Personal information
- Full name: Óscar Contreras Ferreira
- Date of birth: 3 December 1997 (age 28)
- Place of birth: Ponferrada, Spain
- Position: Attacking midfielder

Team information
- Current team: Atlético Bembibre
- Number: 10

Youth career
- Ca La Guidó
- Atlético Bembibre

Senior career*
- Years: Team / Apps / (Gls)
- 2015–2019: Atlético Bembibre / 106 / (13)
- 2019–2022: Ponferradina B / 68 / (24)
- 2020: Ponferradina / 1 / (0)
- 2022–: Atlético Bembibre / 24 / (2)

= Óscar Contreras =

Spanish footballer

Óscar Contreras Ferreira (born 3 December 1997) is a Spanish footballer who plays for CA Bembibre as an attacking midfielder.

==Club career==
Born in Ponferrada, Castile and León, Contreras represented AD Ca La Guidó and CA Bembibre as a youth. After making his first-team debut during the 2015–16 season in the Tercera División, he subsequently became a regular for the side.

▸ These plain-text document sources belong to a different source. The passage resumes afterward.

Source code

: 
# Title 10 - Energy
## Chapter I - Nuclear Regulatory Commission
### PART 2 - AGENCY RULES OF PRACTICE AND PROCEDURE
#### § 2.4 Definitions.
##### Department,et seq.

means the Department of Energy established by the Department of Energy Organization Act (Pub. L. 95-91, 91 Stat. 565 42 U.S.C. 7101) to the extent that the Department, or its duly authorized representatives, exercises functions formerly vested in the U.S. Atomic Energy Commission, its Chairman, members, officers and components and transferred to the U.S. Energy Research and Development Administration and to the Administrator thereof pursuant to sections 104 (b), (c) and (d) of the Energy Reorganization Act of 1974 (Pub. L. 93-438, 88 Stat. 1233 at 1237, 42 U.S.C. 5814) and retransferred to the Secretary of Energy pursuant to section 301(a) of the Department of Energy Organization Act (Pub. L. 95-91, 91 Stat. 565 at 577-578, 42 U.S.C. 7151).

In June 2019, Contreras signed for SD Ponferradina and was initially assigned to the reserves in the regional leagues. He made his debut as a professional on 20 July of the following year, coming on as a late substitute for goalscorer Iván Rodríguez in a 1–2 away loss against Real Zaragoza in the Segunda División.